[Entries taken from a collection]
- - - - - - -

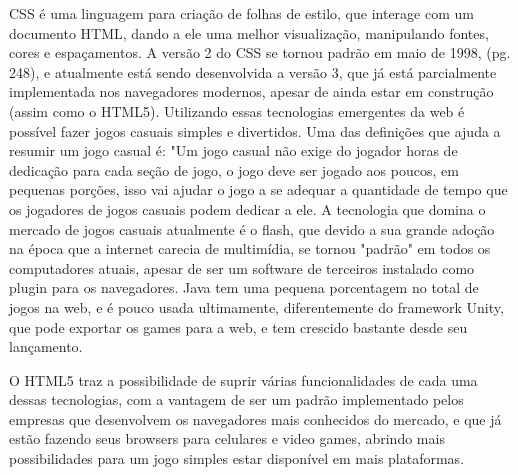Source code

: CSS é uma linguagem para criação de folhas de estilo, que interage com um documento
HTML, dando a ele uma melhor visualização, manipulando fontes, cores e espaçamentos.
A versão 2 do CSS se tornou padrão em maio de 1998, \cite{zeldman2009designing} (pg. 248),
e atualmente está sendo desenvolvida a versão 3, que já está parcialmente implementada
nos navegadores modernos, apesar de ainda estar em construção (assim como o HTML5).
Utilizando essas tecnologias emergentes da web é possível fazer jogos casuais simples
e divertidos. Uma das definições que ajuda a resumir um jogo casual é: "Um jogo casual não exige do jogador horas de
dedicação para cada seção de jogo, o jogo deve ser jogado aos poucos, em pequenas
porções, isso vai ajudar o jogo a se adequar a quantidade de tempo que os jogadores
de jogos casuais podem dedicar a ele. \cite{trefry2010casual}
A tecnologia que domina o mercado de jogos casuais atualmente é o flash, que devido
a sua grande adoção na época que a internet carecia de multimídia, se tornou "padrão"
em todos os computadores atuais, apesar de ser um software de terceiros instalado
como plugin para os navegadores. Java tem uma pequena porcentagem no total de jogos
na web, e é pouco usada ultimamente, diferentemente do framework Unity, que pode exportar
os games para a web, e tem crescido bastante desde seu lançamento.

O HTML5 traz a possibilidade de suprir várias funcionalidades de cada uma dessas tecnologias,
com a vantagem de ser um padrão implementado pelos empresas que desenvolvem os navegadores
mais conhecidos do mercado, e que já estão fazendo seus browsers para celulares e
video games, abrindo mais possibilidades para um jogo simples estar disponível em mais plataformas.
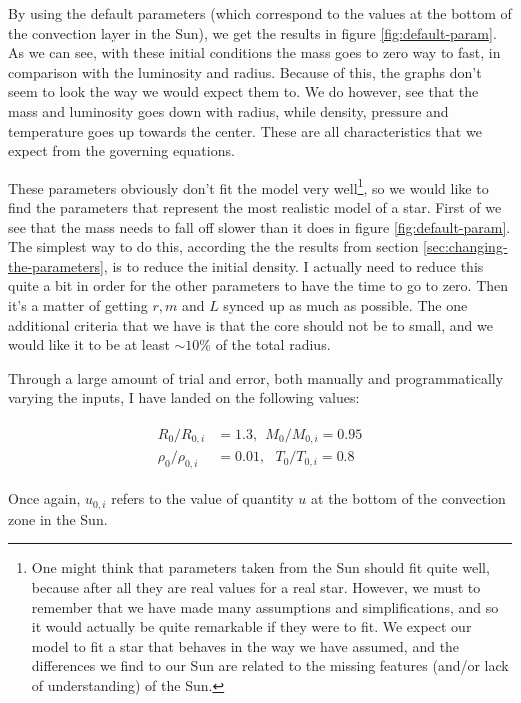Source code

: \documentclass[11pt,twocolumn]{article}
\begin{document}
By using the default parameters (which correspond to the values at the
bottom of the convection layer in the Sun), we get the results in
figure \ref{fig:default-param}. As we can see, with these initial
conditions the mass goes to zero way to fast, in comparison with the
luminosity and radius. Because of this, the graphs don't seem to look
the way we would expect them to. We do however, see that the mass and
luminosity goes down with radius, while density, pressure and
temperature goes up towards the center. These are all characteristics
that we expect from the governing equations.

These parameters obviously don't fit the model very well\footnote{One
  might think that parameters taken from the Sun should fit quite
  well, because after all they are real values for a real
  star. However, we must to remember that we have made many
  assumptions and simplifications, and so it would actually be quite
  remarkable if they were to fit. We expect our model to fit a star
  that behaves in the way we have assumed, and the differences we find
to our Sun are related to the missing features (and/or lack of
understanding) of the Sun.}, so we would like to find the parameters
that represent the most realistic model of a star. First of we see
that the mass needs to fall off slower than it does in figure
\ref{fig:default-param}. The simplest way to do this, according the
the results from section \ref{sec:changing-the-parameters}, is to reduce the initial density. I actually
need to reduce this quite a bit in order for the other parameters to
have the time to go to zero. Then it's a matter of getting $r,m$ and
$L$ synced up as much as possible. The one additional criteria that we
have is that the core should not be to small, and we would like it to
be at least $\sim 10\%$ of the total radius. 

Through a large amount of trial and error, both manually and programmatically varying the inputs, I
have landed on the following values:

\begin{align}
\begin{split}
  R_0/R_{0,i} &= 1.3, \ \ M_0/M_{0,i}= 0.95\\ 
  \rho_0/\rho_{0,i} &= 0.01,\ \ \    T_0/T_{0,i} = 0.8
\end{split}
\end{align}

Once again, $u_{0,i}$ refers to the value of quantity $u$ at the
bottom of the convection zone in the Sun.
\end{document}
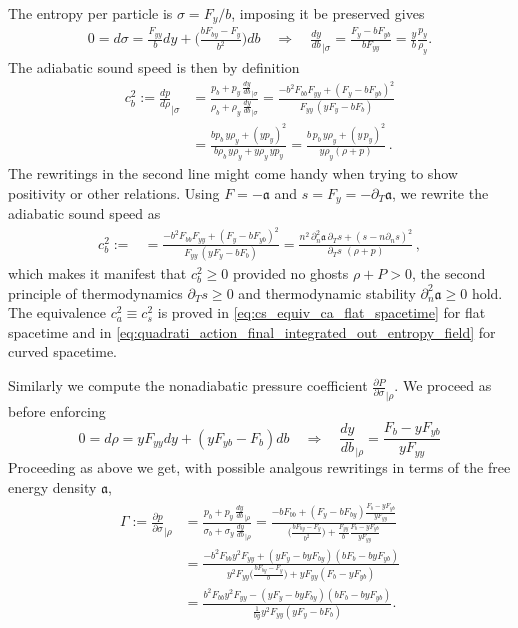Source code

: The entropy per particle is $\sigma=F_y/b$, imposing it be preserved gives
\begin{align}
    0=d\sigma = \frac{F_{yy}}{b}dy+\Big(\frac{bF_{by}-F_y}{b^2}\Big)db\quad \Rightarrow\quad \frac{dy}{db}_{\mid\sigma}= \frac{F_y-b F_{yb}}{bF_{yy}}=\frac{y}{b}\frac{p_y}{\rho_y}.
\end{align}
The adiabatic sound speed is then by definition
\begin{align}
    c_b^2:=\frac{dp}{d\rho}_{\mid\sigma}&=\frac{p_b + p_y\, \tfrac{dy}{db}_{\mid\sigma}}{\rho_b + \rho_y\, \tfrac{dy}{db}_{\mid\sigma}} 
    =\frac{-b^2F_{bb} F_{yy}+(F_y-bF_{yb})^2}{F_{yy}\,(yF_y-bF_b)}\\[5pt]
    &= \frac{b p_b\, y\rho_y+(yp_y)^2}{b\rho_b\,y\rho_y+y\rho_y\,yp_y} = \frac{b\,p_b \,y\rho_y + (y\,p_y)^2}{y \rho_y (\rho+p)}\,.
\end{align}
The rewritings in the second line might come handy when trying to show positivity or other relations.
Using $F=-\mathfrak{a}$ and $s=F_y=-\partial_T\mathfrak{a}$, we rewrite the adiabatic sound speed as
\begin{align}
    c_b^2:=
    &=\frac{-b^2F_{bb} F_{yy}+(F_y-bF_{yb})^2}{F_{yy}\,(yF_y-bF_b)} = \frac{n^2\,\partial_n^2\mathfrak{a}\,\partial_Ts + (s-n\partial_ns)^2}{\partial_Ts\,\,(\rho+p)}\,,
\end{align}
which makes it manifest that $c_b^2\geq0$ provided no ghosts $\rho+P>0$, the second principle of thermodynamics $\partial_Ts\geq 0$ and thermodynamic stability $\partial_n^2\mathfrak{a}\geq 0$ hold.
The equivalence $c_a^2\equiv c_s^2$ is proved in \eqref{eq:cs_equiv_ca_flat_spacetime} for flat spacetime and in \eqref{eq:quadrati_action_final_integrated_out_entropy_field} for curved spacetime.

Similarly we compute the nonadiabatic pressure coefficient $\frac{\partial P}{\partial \sigma}_{|\rho}$.
We proceed as before enforcing 
\begin{equation}
    0=d\rho=yF_{yy}dy+(yF_{yb}-F_b)db\quad \Rightarrow\quad \frac{dy}{db}_{|\rho}=\frac{F_b-yF_{yb}}{yF_{yy}}
\end{equation}
Proceeding as above we get, with possible analgous rewritings in terms of the free energy density $\mathfrak{a}$,
{\small
\begin{align}\label{eq:nonadiabatic_pressure_coefficient_gamma}
\begin{aligned}
    \Gamma:=\frac{\partial p}{\partial \sigma}_{\mid\rho}&=\frac{p_b + p_y\, \tfrac{dy}{db}_{\mid\rho}}{\sigma_b + \sigma_y\, \tfrac{dy}{db}_{\mid\rho}}=\frac{-bF_{bb}+(F_y-bF_{by})\tfrac{F_b-yF_{yb}}{yF_{yy}}}{\Big(\tfrac{bF_{by}-F_y}{b^2}\Big)+\tfrac{F_{yy}}{b}\frac{F_b-yF_{yb}}{yF_{yy}}}
    \\
    &=\frac{-b^2F_{bb}y^2F_{yy}+(yF_y-byF_{by})(bF_b-byF_{yb})}{y^2F_{yy}\Big(\tfrac{bF_{by}-F_y}{b}\Big)+yF_{yy}(F_b-yF_{yb})}
    \\
    &=\frac{b^2F_{bb}y^2F_{yy}-(yF_y-byF_{by})(bF_b-byF_{yb})}{\tfrac{1}{by}y^2F_{yy}(yF_y-bF_b)}.
\end{aligned}\end{align}}



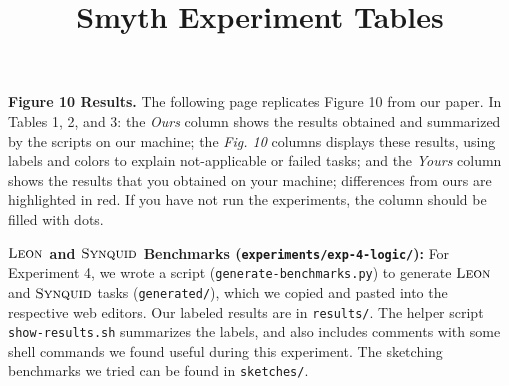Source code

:\documentclass[acmsmall,nonacm]{acmart}
\newcommand{\leon}
  {\ensuremath{\textsc{Leon}}}
\newcommand{\synquid}
  {\ensuremath{\textsc{Synquid}}}
\begin{document}
\title{Smyth Experiment Tables}
\maketitle

\vspace{0.30in}
\noindent
\textbf{Figure 10 Results.}
%
The following page replicates Figure 10 from our paper.
%
In Tables 1, 2, and 3:
%
the \textit{Ours} column shows the results obtained and summarized by
the scripts on our machine;
%
the \textit{Fig. 10} columns displays these results, using labels and
colors to explain not-applicable or failed tasks; and
%
the \textit{Yours} column shows the results that you obtained
on your machine; differences from ours are highlighted in red.
%
If you have not run the experiments, the column should be filled with dots.


\vspace{0.30in}
%
\noindent
%
\textbf{\leon{} and \synquid{} Benchmarks (\texttt{experiments/exp-4-logic/}):}
%
For Experiment 4, we wrote a script
%
(\texttt{generate-benchmarks.py})
%
to generate \leon{} and \synquid{} tasks
%
(\texttt{generated/}),
%
which we copied and pasted into the respective web editors.
%
Our labeled results are in \texttt{results/}.
%
The helper script \texttt{show-results.sh} summarizes the labels,
and also includes comments with some shell commands we found useful during
this experiment.
%
The sketching benchmarks we tried
can be found in \texttt{sketches/}.

\clearpage

\setcounter{figure}{9}


\setcounter{figure}{0}




\end{document}
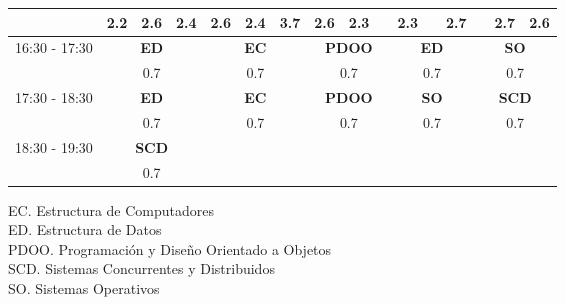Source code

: \documentclass[10pt,spanish, landscape]{article}
\begin{document}
\begin{minipage}{0.7\textwidth}
\begin{tabular}{|c|ccc|ccc|ccc|ccc|ccc|}
 & {\footnotesize 2.2} & {\footnotesize 2.6} & {\footnotesize 2.4} & {\footnotesize 2.6} & {\footnotesize 2.4} & {\footnotesize 3.7} & {\footnotesize 2.6} & {\footnotesize 2.3} & {\footnotesize } & {\footnotesize 2.3} & {\footnotesize } & {\footnotesize 2.7} & {\footnotesize } & {\footnotesize 2.7} & {\footnotesize 2.6}\\ 
 \hline
\multirow{2}{*}{16:30 - 17:30} & \multicolumn{3}{|c|}{ \cellcolor{grisclaro} \textbf{ED}}& \multicolumn{3}{|c|}{ \cellcolor{grisclaro} \textbf{EC}}& \multicolumn{3}{|c|}{ \cellcolor{grisclaro} \textbf{PDOO}}& \multicolumn{3}{|c|}{ \cellcolor{grisclaro} \textbf{ED}}& \multicolumn{3}{|c|}{ \cellcolor{grisclaro} \textbf{SO}}\\ 
& \multicolumn{3}{|c|}{ \cellcolor{grisclaro} {\footnotesize 0.7}}& \multicolumn{3}{|c|}{ \cellcolor{grisclaro} {\footnotesize 0.7}}& \multicolumn{3}{|c|}{ \cellcolor{grisclaro} {\footnotesize 0.7}}& \multicolumn{3}{|c|}{ \cellcolor{grisclaro} {\footnotesize 0.7}}& \multicolumn{3}{|c|}{ \cellcolor{grisclaro} {\footnotesize 0.7}}\\ 
 \hline
\multirow{2}{*}{17:30 - 18:30} & \multicolumn{3}{|c|}{ \cellcolor{grisclaro} \textbf{ED}}& \multicolumn{3}{|c|}{ \cellcolor{grisclaro} \textbf{EC}}& \multicolumn{3}{|c|}{ \cellcolor{grisclaro} \textbf{PDOO}}& \multicolumn{3}{|c|}{ \cellcolor{grisclaro} \textbf{SO}}& \multicolumn{3}{|c|}{ \cellcolor{grisclaro} \textbf{SCD}}\\ 
& \multicolumn{3}{|c|}{ \cellcolor{grisclaro} {\footnotesize 0.7}}& \multicolumn{3}{|c|}{ \cellcolor{grisclaro} {\footnotesize 0.7}}& \multicolumn{3}{|c|}{ \cellcolor{grisclaro} {\footnotesize 0.7}}& \multicolumn{3}{|c|}{ \cellcolor{grisclaro} {\footnotesize 0.7}}& \multicolumn{3}{|c|}{ \cellcolor{grisclaro} {\footnotesize 0.7}}\\ 
 \hline
\multirow{2}{*}{18:30 - 19:30} & \multicolumn{3}{|c|}{ \cellcolor{grisclaro} \textbf{SCD}} &  &  &  &  &  &  &  &  &  &  &  & \\ 
& \multicolumn{3}{|c|}{ \cellcolor{grisclaro} {\footnotesize 0.7}} &  &  &  &  &  &  &  &  &  &  &  & \\ 
 \hline

\end{tabular}
\end{minipage}
\begin{minipage}{0.25\textwidth}
EC. Estructura de Computadores\\[0.5cm]
ED. Estructura de Datos\\[0.5cm]
PDOO. Programación y Diseño Orientado a Objetos\\[0.5cm]
SCD. Sistemas Concurrentes y Distribuidos\\[0.5cm]
SO. Sistemas Operativos\\[0.5cm]
\end{minipage}
\newpage
\end{document}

- - - - - - -

TASK TO CARRY OUT
Take the lines above from the one containing "that we expect from the governing equations." down to the one containing "star. However, we", and transcribe them exactly, both ends included.

ANSWER
that we expect from the governing equations.

These parameters obviously don't fit the model very well\footnote{One
  might think that parameters taken from the Sun should fit quite
  well, because after all they are real values for a real
  star. However, we must to remember that we have made many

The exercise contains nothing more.